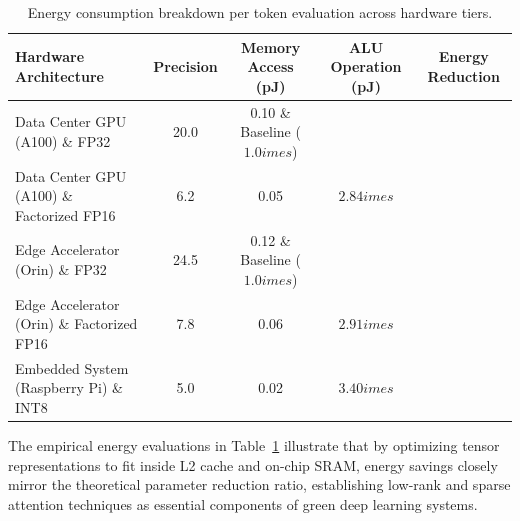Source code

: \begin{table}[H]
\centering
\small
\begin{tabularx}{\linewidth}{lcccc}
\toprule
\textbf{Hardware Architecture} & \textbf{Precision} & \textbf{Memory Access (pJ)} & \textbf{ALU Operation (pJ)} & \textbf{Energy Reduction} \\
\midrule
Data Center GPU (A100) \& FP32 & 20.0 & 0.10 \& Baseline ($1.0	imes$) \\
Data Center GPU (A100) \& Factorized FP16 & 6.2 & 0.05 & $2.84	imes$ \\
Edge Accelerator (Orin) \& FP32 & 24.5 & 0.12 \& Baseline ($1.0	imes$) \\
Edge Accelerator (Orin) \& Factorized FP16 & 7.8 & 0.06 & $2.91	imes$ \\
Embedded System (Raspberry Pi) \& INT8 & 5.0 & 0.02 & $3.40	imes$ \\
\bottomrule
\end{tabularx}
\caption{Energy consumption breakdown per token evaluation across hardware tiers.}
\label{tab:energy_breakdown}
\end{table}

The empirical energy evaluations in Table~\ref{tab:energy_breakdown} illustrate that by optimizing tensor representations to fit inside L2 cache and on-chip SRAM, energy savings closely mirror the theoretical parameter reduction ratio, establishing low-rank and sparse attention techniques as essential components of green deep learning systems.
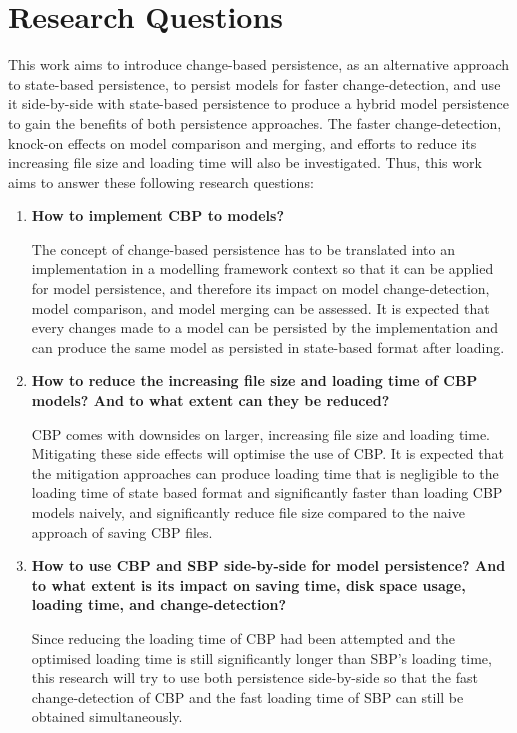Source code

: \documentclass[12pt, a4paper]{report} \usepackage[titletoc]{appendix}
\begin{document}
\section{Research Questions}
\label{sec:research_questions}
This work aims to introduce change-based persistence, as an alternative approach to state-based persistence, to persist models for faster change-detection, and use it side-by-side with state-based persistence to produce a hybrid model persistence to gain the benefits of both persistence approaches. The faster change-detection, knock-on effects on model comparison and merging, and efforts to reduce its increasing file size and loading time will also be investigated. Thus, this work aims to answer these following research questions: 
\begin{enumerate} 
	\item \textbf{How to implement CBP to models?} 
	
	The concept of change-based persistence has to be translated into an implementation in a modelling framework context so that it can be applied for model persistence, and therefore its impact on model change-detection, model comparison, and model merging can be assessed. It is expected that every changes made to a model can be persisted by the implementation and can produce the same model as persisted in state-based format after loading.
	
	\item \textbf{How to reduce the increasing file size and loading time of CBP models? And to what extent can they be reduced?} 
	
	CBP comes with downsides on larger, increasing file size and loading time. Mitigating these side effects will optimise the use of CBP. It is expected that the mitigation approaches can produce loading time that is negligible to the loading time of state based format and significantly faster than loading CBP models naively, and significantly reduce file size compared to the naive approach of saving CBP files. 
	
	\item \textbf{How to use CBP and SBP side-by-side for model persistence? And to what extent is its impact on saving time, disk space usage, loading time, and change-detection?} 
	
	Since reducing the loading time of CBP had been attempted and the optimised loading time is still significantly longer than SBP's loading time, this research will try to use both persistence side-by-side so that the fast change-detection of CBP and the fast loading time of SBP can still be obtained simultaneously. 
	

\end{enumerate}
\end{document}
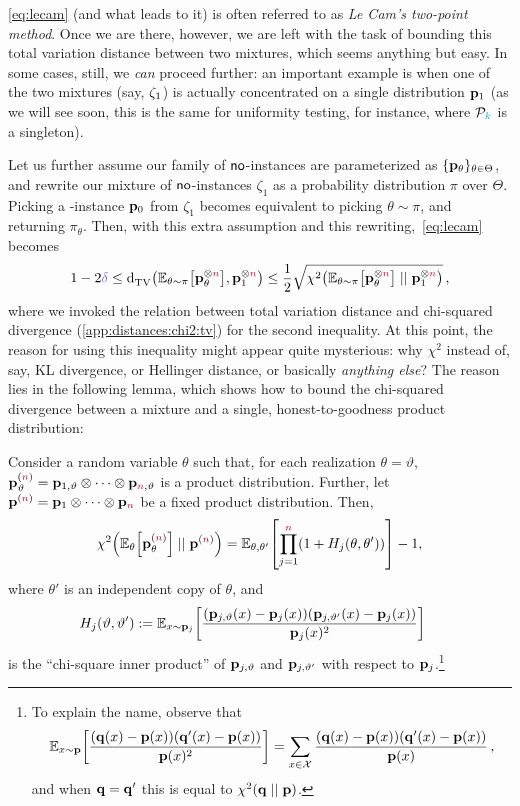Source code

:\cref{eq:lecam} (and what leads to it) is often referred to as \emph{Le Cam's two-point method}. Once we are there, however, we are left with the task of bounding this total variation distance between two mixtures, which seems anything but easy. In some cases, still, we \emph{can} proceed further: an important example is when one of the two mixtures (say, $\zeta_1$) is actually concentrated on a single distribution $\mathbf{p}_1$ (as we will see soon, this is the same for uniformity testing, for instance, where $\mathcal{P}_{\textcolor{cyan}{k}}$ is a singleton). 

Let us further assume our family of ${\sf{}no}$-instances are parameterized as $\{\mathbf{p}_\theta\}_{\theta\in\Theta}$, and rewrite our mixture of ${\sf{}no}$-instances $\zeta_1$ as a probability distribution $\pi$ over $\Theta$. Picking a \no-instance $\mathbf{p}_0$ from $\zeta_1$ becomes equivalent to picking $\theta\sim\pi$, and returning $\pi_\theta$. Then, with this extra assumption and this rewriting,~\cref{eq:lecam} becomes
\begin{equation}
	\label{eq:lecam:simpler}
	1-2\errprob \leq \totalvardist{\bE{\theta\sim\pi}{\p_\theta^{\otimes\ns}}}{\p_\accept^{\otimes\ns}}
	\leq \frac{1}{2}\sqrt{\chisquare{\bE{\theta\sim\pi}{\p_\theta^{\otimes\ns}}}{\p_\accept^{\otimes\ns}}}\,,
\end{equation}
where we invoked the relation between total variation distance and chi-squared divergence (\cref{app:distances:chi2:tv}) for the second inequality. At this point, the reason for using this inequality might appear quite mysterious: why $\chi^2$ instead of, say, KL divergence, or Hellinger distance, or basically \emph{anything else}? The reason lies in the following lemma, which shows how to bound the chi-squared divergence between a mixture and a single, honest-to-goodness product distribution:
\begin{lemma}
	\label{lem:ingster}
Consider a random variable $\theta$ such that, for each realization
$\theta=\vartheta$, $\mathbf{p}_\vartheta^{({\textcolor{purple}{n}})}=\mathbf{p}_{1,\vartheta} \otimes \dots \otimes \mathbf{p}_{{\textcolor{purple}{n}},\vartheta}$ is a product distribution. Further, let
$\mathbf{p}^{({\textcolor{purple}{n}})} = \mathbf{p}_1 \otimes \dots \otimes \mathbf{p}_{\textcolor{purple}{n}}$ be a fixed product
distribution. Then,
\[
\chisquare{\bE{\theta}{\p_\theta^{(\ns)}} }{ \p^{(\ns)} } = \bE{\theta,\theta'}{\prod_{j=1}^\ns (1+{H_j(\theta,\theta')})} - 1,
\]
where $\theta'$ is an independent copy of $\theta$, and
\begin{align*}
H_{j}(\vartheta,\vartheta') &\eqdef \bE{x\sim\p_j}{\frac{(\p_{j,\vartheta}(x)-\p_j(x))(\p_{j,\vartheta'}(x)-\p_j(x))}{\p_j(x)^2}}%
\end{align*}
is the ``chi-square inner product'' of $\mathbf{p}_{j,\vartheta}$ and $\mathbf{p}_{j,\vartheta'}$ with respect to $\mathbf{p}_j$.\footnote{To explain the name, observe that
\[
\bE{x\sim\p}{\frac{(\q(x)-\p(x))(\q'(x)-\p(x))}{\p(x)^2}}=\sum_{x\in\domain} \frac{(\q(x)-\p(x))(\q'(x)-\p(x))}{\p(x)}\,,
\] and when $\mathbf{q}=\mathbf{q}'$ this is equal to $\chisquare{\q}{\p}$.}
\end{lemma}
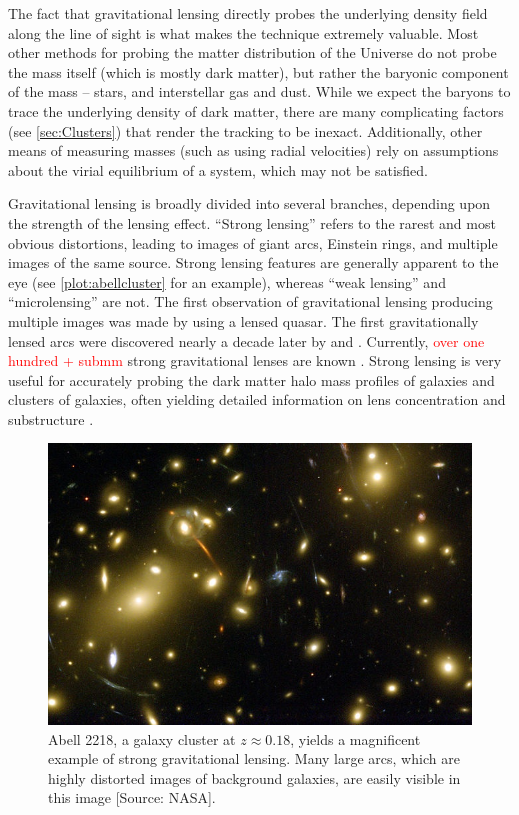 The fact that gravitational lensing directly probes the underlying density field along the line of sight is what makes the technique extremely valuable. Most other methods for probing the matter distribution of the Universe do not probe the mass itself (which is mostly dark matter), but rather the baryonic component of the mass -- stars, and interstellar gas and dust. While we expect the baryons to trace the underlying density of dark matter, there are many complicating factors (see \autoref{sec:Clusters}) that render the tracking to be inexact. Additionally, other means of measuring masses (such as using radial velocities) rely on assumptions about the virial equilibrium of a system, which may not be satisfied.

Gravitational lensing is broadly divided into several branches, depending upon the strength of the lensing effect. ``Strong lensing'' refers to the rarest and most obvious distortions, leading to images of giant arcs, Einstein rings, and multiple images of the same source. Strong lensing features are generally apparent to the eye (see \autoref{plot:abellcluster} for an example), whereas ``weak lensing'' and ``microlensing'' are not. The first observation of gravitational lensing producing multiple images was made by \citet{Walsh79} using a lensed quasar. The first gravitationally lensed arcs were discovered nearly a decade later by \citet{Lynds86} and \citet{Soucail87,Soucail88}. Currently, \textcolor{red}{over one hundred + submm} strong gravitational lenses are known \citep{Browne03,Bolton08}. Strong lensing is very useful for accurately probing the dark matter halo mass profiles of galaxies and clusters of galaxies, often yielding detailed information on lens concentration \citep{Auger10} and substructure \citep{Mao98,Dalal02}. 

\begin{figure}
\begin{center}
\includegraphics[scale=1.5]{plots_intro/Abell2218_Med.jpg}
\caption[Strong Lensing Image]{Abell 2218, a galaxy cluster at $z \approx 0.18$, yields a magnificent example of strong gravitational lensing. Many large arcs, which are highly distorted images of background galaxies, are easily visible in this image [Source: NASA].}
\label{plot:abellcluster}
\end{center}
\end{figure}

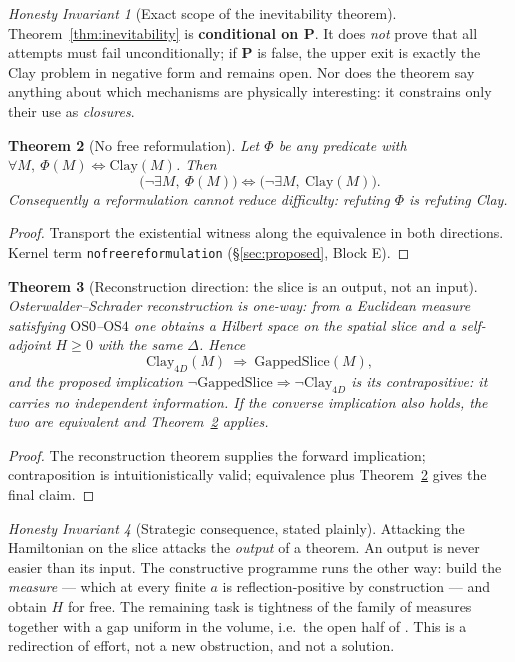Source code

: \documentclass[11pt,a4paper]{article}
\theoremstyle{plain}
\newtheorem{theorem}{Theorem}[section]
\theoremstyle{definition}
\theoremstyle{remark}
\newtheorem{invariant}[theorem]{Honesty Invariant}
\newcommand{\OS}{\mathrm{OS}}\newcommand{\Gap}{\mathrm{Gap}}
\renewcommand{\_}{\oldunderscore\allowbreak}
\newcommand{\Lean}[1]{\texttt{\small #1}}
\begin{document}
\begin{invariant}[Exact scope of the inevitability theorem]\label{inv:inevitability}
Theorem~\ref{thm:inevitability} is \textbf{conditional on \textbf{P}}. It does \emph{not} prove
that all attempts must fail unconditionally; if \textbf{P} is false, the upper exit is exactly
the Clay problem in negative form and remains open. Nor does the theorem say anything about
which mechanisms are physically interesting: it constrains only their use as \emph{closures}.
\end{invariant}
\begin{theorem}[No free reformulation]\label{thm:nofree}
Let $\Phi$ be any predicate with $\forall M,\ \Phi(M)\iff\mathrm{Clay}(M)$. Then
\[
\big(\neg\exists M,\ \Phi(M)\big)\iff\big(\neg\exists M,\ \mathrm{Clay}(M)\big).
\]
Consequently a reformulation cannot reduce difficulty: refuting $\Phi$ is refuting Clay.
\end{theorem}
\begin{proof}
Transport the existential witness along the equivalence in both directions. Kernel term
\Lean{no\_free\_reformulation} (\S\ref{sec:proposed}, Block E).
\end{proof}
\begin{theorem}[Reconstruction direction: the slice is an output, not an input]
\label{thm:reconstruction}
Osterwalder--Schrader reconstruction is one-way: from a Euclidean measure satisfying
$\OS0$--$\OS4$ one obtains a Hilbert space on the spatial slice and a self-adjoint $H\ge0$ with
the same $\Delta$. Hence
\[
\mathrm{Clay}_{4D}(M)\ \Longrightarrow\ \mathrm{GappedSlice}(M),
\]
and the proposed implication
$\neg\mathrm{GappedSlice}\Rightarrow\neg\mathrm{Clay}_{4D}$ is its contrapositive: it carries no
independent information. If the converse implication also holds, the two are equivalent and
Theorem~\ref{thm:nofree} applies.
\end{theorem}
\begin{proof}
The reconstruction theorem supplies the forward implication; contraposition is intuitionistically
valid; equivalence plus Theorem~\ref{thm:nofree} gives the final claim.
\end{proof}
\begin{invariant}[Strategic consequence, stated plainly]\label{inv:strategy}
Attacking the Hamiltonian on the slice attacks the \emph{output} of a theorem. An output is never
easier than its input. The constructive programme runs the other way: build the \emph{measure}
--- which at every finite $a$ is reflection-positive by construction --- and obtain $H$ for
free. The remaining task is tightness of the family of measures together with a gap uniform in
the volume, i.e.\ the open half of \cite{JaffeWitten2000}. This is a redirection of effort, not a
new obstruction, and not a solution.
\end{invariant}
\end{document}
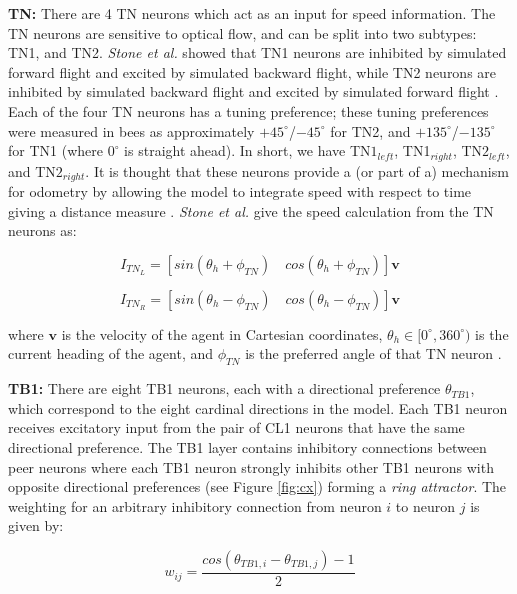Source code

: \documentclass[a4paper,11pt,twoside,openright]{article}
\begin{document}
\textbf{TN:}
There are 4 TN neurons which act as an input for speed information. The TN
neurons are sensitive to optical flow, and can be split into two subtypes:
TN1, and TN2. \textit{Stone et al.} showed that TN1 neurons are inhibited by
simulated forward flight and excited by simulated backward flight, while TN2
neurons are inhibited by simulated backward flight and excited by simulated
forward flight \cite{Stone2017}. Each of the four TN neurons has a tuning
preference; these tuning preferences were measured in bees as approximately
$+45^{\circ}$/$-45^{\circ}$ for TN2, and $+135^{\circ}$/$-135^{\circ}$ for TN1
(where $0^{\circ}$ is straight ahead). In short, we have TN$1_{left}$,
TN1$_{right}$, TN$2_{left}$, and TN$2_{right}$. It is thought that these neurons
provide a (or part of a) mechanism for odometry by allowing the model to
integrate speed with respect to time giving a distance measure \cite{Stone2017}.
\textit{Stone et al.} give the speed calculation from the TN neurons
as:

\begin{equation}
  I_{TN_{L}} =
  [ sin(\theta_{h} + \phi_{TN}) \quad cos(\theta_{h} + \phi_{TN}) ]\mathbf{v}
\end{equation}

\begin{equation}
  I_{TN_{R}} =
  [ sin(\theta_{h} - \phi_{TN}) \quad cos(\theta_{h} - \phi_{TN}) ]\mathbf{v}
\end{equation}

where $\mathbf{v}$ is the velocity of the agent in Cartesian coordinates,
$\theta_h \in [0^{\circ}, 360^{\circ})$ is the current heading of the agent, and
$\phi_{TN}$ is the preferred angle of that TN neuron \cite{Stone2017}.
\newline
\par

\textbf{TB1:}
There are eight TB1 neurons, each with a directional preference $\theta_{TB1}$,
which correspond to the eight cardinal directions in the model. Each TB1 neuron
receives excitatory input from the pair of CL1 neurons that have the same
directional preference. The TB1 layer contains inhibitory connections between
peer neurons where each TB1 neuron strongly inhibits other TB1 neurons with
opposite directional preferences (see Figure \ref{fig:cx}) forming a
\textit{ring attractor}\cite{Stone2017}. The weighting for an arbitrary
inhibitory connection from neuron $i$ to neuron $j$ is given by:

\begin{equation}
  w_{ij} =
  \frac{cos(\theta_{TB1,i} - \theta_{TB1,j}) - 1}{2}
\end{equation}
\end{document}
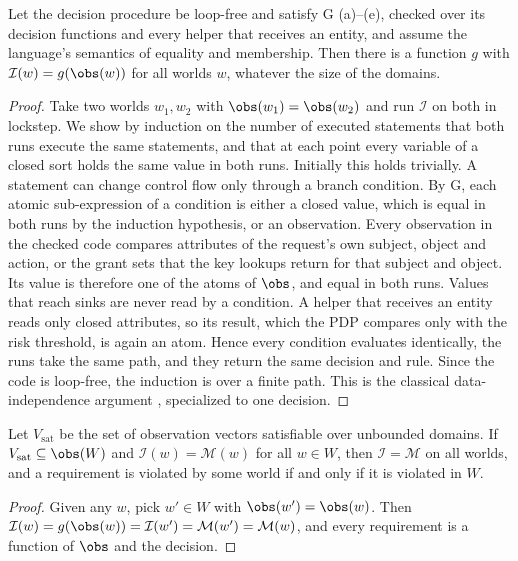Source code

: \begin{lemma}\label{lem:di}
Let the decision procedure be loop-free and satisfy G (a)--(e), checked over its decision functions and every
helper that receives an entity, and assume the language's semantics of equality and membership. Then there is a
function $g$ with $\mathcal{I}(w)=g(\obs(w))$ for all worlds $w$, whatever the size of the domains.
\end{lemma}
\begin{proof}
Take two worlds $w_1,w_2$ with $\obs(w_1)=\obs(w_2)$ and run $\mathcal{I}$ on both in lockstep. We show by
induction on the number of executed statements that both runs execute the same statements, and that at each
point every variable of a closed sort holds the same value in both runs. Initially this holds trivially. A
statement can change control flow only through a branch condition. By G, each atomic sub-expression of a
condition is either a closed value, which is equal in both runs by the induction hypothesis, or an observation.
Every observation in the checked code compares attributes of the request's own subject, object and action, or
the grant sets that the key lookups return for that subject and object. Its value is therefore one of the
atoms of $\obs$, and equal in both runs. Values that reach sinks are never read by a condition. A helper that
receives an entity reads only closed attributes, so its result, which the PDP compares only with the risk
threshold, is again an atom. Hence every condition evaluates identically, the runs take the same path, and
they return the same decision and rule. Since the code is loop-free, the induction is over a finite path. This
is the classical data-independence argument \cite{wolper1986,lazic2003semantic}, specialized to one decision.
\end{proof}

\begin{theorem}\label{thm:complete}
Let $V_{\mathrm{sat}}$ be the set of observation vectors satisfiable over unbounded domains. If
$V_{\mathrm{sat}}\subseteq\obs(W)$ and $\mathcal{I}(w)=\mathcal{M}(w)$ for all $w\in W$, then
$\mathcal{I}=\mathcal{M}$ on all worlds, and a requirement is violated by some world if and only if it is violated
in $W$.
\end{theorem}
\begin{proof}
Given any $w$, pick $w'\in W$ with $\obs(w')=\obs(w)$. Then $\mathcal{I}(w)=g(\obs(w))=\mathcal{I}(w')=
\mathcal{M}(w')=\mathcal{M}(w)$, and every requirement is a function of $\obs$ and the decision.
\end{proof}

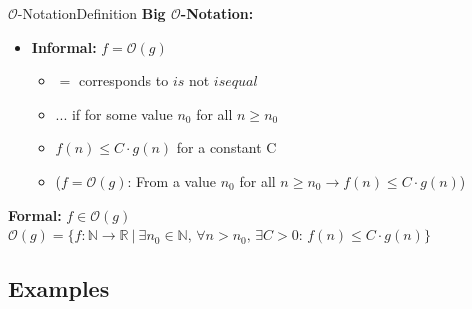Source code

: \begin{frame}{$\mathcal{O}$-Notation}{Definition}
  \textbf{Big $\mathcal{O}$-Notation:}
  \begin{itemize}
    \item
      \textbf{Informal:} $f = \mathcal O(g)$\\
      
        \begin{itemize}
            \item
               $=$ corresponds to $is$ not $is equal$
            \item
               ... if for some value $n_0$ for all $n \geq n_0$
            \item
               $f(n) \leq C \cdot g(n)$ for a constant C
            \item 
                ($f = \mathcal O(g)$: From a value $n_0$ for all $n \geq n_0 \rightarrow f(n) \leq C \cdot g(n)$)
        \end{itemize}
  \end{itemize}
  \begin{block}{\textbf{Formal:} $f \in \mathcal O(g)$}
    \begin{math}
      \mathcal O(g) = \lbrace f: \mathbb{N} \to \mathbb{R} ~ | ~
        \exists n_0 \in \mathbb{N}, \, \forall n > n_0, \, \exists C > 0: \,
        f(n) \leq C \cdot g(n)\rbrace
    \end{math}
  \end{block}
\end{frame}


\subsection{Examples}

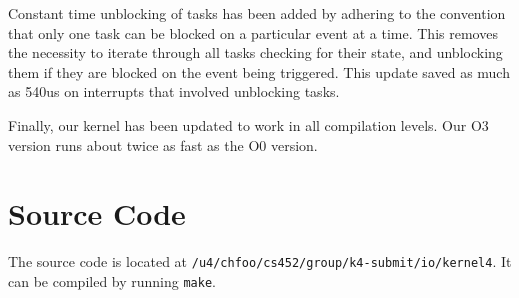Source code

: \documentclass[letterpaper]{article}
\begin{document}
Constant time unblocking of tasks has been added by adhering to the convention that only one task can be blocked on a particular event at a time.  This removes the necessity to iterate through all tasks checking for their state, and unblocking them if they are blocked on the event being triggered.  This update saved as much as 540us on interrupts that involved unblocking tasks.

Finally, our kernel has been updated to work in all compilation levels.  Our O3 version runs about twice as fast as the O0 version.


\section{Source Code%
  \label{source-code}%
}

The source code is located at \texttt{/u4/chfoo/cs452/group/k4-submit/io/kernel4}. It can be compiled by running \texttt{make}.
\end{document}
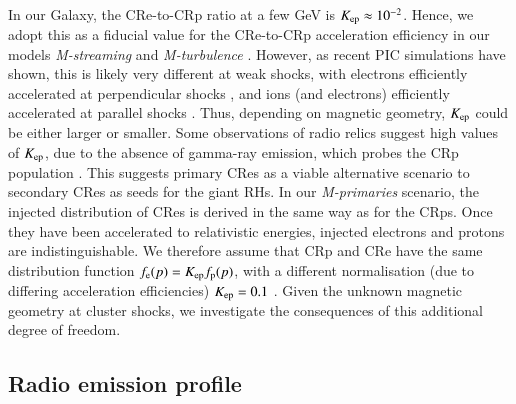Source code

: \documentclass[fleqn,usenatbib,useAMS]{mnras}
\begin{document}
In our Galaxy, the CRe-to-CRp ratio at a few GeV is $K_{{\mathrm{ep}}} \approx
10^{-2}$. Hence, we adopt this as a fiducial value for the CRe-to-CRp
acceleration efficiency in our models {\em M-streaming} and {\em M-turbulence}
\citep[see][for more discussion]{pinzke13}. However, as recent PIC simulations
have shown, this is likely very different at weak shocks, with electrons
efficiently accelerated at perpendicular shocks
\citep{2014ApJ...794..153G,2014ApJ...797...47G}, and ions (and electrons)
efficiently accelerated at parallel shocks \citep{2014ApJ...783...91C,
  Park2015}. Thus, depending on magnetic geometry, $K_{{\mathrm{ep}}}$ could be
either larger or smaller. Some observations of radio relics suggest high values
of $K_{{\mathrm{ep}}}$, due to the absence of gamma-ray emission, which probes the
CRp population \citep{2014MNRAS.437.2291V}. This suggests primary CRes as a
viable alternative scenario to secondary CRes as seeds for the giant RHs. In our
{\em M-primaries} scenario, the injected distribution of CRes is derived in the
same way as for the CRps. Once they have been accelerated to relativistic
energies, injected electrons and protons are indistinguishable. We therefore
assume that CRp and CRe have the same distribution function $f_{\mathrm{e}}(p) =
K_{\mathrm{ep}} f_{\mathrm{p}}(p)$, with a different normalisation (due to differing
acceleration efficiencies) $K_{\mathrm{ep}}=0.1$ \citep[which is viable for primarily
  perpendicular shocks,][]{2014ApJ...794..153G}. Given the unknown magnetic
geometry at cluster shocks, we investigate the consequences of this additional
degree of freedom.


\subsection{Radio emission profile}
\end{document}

• • • • •

### PROBLEM TO SOLVE:
Everything starting at the line containing "preference; these tuning" and ending at the line containing "provide a (or" in the records above should be repeated exactly, and only that.

### RESPONSE TO THIS EXERCISE:
preference; these tuning preferences were measured in bees as approximately
$+45^{\circ}$/$-45^{\circ}$ for TN2, and $+135^{\circ}$/$-135^{\circ}$ for TN1
(where $0^{\circ}$ is straight ahead). In short, we have TN$1_{left}$,
TN1$_{right}$, TN$2_{left}$, and TN$2_{right}$. It is thought that these neurons
provide a (or part of a) mechanism for odometry by allowing the model to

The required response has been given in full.